Re: #6091 Remarks

2000-11-28 Thread Garry R. Osgood

Austin Donnelly wrote:

 Something like (dx*dx + dy*dy)  thresh might be a better condition, no?


Yes ;)

Thank you.

No one particular value of  "Thresh" would please everybody, it would give
rise to a "snap to an invisible grid" effect, so a setting mechanism for
this value should extrude into preferences. Though for very precise positioning,
one can resort to the "Move Tool" and cursor keys, and, perhaps dispense with
a preference setting (for now) and retain a relatively large area threshold.

I haven't tried this to see if it improves the situation. A matter for this
coming weekend.

Be good, be well

Garry







#6091 Remarks

2000-11-27 Thread Garry R. Osgood

All,

I believe #6901 "Can not continually move a floating selection with
a pressure sensitive pointer." is very nearly intractable.
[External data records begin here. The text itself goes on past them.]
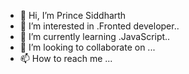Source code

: - 👋 Hi, I’m Prince Siddharth
- 👀 I’m interested in .Fronted developer..
- 🌱 I’m currently learning .JavaScript..
- 💞️ I’m looking to collaborate on ...
- 📫 How to reach me ...

<!---
P7080/P7080 is a ✨ special ✨ repository because its `README.md` (this file) appears on your GitHub profile.
You can click the Preview link to take a look at your changes.
--->
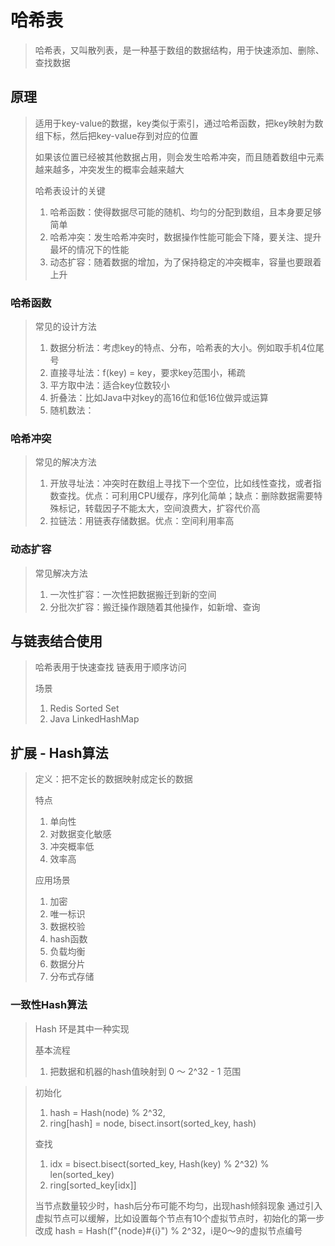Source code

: # 哈希表

> 哈希表，又叫散列表，是一种基于数组的数据结构，用于快速添加、删除、查找数据

## 原理

> 适用于key-value的数据，key类似于索引，通过哈希函数，把key映射为数组下标，然后把key-value存到对应的位置
>
> 如果该位置已经被其他数据占用，则会发生哈希冲突，而且随着数组中元素越来越多，冲突发生的概率会越来越大
>
> 哈希表设计的关键
>
> 1. 哈希函数：使得数据尽可能的随机、均匀的分配到数组，且本身要足够简单
> 2. 哈希冲突：发生哈希冲突时，数据操作性能可能会下降，要关注、提升最坏的情况下的性能
> 3. 动态扩容：随着数据的增加，为了保持稳定的冲突概率，容量也要跟着上升

### 哈希函数

> 常见的设计方法
> 1. 数据分析法：考虑key的特点、分布，哈希表的大小。例如取手机4位尾号
> 2. 直接寻址法：f(key) = key，要求key范围小，稀疏
> 3. 平方取中法：适合key位数较小
> 4. 折叠法：比如Java中对key的高16位和低16位做异或运算
> 5. 随机数法：

### 哈希冲突

> 常见的解决方法
> 1. 开放寻址法：冲突时在数组上寻找下一个空位，比如线性查找，或者指数查找。优点：可利用CPU缓存，序列化简单；缺点：删除数据需要特殊标记，转载因子不能太大，空间浪费大，扩容代价高
> 2. 拉链法：用链表存储数据。优点：空间利用率高

### 动态扩容

> 常见解决方法
> 1. 一次性扩容：一次性把数据搬迁到新的空间
> 2. 分批次扩容：搬迁操作跟随着其他操作，如新增、查询

## 与链表结合使用

> 哈希表用于快速查找
> 链表用于顺序访问
>
> 场景
> 1. Redis Sorted Set
> 2. Java LinkedHashMap


## 扩展 - Hash算法

> 定义：把不定长的数据映射成定长的数据
>
> 特点
> 1. 单向性
> 2. 对数据变化敏感
> 3. 冲突概率低
> 4. 效率高
>
> 应用场景
> 1. 加密
> 2. 唯一标识
> 3. 数据校验
> 4. hash函数
> 5. 负载均衡
> 6. 数据分片
> 7. 分布式存储

### 一致性Hash算法

> Hash 环是其中一种实现
>
> 基本流程
> 1. 把数据和机器的hash值映射到 0 ～ 2^32 - 1 范围

> 初始化
> 1. hash = Hash(node) % 2^32, 
> 2. ring[hash] = node, bisect.insort(sorted_key, hash)
>
> 查找
> 1. idx = bisect.bisect(sorted_key, Hash(key) % 2^32) % len(sorted_key)
> 2. ring[sorted_key[idx]]
>
> 当节点数量较少时，hash后分布可能不均匀，出现hash倾斜现象
> 通过引入虚拟节点可以缓解，比如设置每个节点有10个虚拟节点时，初始化的第一步改成 hash = Hash(f"{node}#{i}") % 2^32，i是0～9的虚拟节点编号
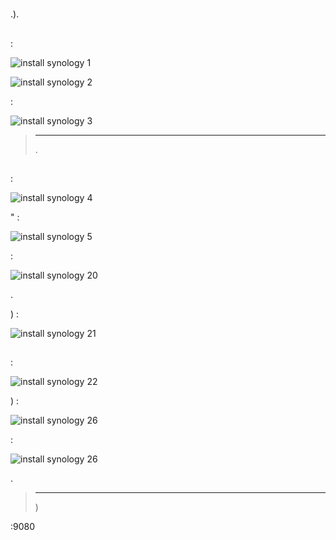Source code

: # 

.).

## 

 :

![install synology 1](images/install_synology_1.PNG)



![install synology 2](images/install_synology_2.PNG)

 :

![install synology 3](images/install_synology_3.PNG)

> ****
>
> .

## 

 :

![install synology 4](images/install_synology_4.PNG)

" :

![install synology 5](images/install_synology_5.PNG)

 :

![install synology 20](images/install_synology_20.PNG)

.

) :

![install synology 21](images/install_synology_21.PNG)

## 

 :

![install synology 22](images/install_synology_22.PNG)

) :

![install synology 26](images/install_synology_23.PNG)

 :

![install synology 26](images/install_synology_24.PNG)

.

> ****
>
> )

:9080

 [](https://doc.jeedom.com/de_DE/premiers-pas/index)
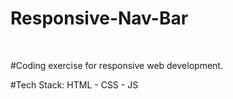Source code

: <h1>Responsive-Nav-Bar</h1>
<br>
<p>#Coding exercise for responsive web development.</p>
<p>#Tech Stack: HTML - CSS - JS</p>
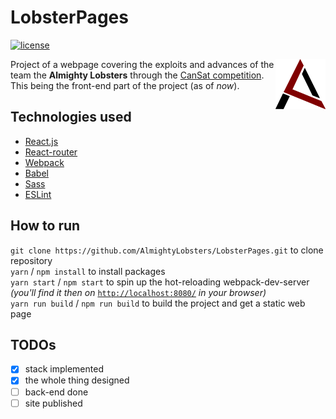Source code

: # LobsterPages

[![license](https://img.shields.io/github/license/mashape/apistatus.svg)](LICENSE.md)

<a href="https://github.com/AlmightyLobsters"><img src="src/assets/imgs/logoRed.png" alt="Almighty Lobsters Logo" width="80" height="80" align="right"></a>

Project of a webpage covering the exploits and advances of the team the **Almighty Lobsters** through the [CanSat competition](http://www.esero.scientica.cz/cansat).
This being the front-end part of the project (as of *now*).

## Technologies used

* [React.js](https://facebook.github.io/react/)
* [React-router](https://github.com/ReactTraining/react-router)
* [Webpack](https://webpack.github.io/)
* [Babel](https://github.com/babel/babel)
* [Sass](http://sass-lang.com/)
* [ESLint](http://eslint.org/)

## How to run

`git clone https://github.com/AlmightyLobsters/LobsterPages.git` to clone repository <br>
`yarn` / `npm install` to install packages <br>
`yarn start` / `npm start` to spin up the hot-reloading webpack-dev-server <br>
*(you'll find it then on* [`http://localhost:8080/`](http://localhost:8080) *in your browser)* <br>
`yarn run build` / `npm run build` to build the project and get a static web page <br>

## TODOs

* [x] stack implemented
* [x] the whole thing designed
* [ ] back-end done
* [ ] site published
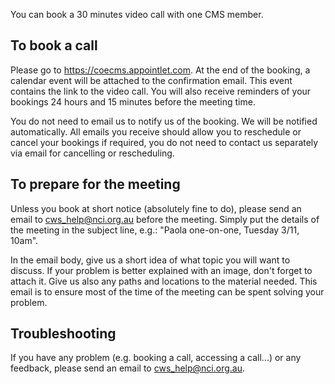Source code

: You can book a 30 minutes video call with one CMS member.

## To book a call
Please go to https://coecms.appointlet.com. At the end of the booking, a calendar event will be attached to the confirmation email. This event contains the link to the video call. You will also receive reminders of your bookings 24 hours and 15 minutes before the meeting time. 

You do not need to email us to notify us of the booking. We will be notified automatically. All emails you receive should allow you to reschedule or cancel your bookings if required, you do not need to contact us separately via email for cancelling or rescheduling.

## To prepare for the meeting
Unless you book at short notice (absolutely fine to do), please send an email to cws_help@nci.org.au before the meeting. Simply put the details of the meeting in the subject line, e.g.:
"Paola one-on-one, Tuesday 3/11, 10am".

In the email body, give us a short idea of what topic you will want to discuss. If your problem is better explained with an image, don't forget to attach it. Give us also any paths and locations to the material needed. This email is to ensure most of the time of the meeting can be spent solving your problem.

## Troubleshooting
If you have any problem (e.g. booking a call, accessing a call...) or any feedback, please send an email to cws_help@nci.org.au.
1) The Xlib Programming Manual notes that for the core pointer,
   when PointerMotionHintMask is set, only one motion event will be
   sent per change of position of the mouse (Appendix E, "Event
   Structure Members" discussion of "is_hint" flag). The corresponding
   guarantee is not made for XInput events. This weekend (11/24 -11/26/2000)
   I used xscope to monitor the client/server traffic at the X protocol level.
   For Wacom tablets using the Wacom 4.5.0 driver, hinted motion reporting
   is confined to one motion event per change in some button state, giving
   rise to the behavior reported in #6901.  There is no indication that this
   is anything other than Wacom driver specific behavior; other drivers may
   cut more closely to core pointer behavior, but since the XInput Extension
   document furnishes very little guidance about what driver writers should do
   with the hint, a wide spectrum of hint behavior is possible.
   (being a "hint" there is no obligation for driver writers to
   honor it, and hinters should not make too many assumptions about particular
   behavior resulting from the request).

   Without uniform behavior, there is very little in the way of a common
   approach that Gimp or GTK can take after requesting hinted motion from
   a device. Large gobs of "if (this) {...} else if (that)..." dance before
   me eyes.

2) The only tractable approach that occurred to me was to abandon the hint
   request approach (i.e., remove GDK_POINTER_MOTION_HINT_MASK in any event mask
   flag of gdk_pointer_grab() where edit_selection tool methods may follow).
   This avoids variable behavior surrounding motion hinting with external devices.
   While Adam Moss had furnished an event queue trimmer to telescope the resultant
   flood of motion events, the underlying gdk code does not just manage a
   client side "GDK event queue" but issues XPending() to flush possible events from
   the server; much I/O waiting occurs on the gdk_event_get() call because
   of this. (see gtkutil_compress_motion() cursorutil.c Line 509). I found
   the results fairly sluggish (but not as sluggish as shunting
   gtkutil_compress_motion() and mindlessly processing every motion event).

3) An approach that I did not try runs along the line of
   changing the compression strategy of gtkutil_compress_motion() so that it
   rejects any motion event where a x*x + y*y - (x +dx)*(x +dx )- (y +dy)*(y +dy)
   delta is less than a pre-set difference. Such a filter is applied to all
   motion events. This may be a bit radical this close to the Fabled 1.2 Release.

Observations?  Suggestions? (Adam?)

Be good, be well

Garry


PS #6901, by the way, bears no particular relationship to #10498, apart from
   the happenstance of being tablet-based. That bug stems from GTK+
   bug #32617, which inserts an unrequested button-press event flag
   in gdk_pointer_grab() for XInput devices only.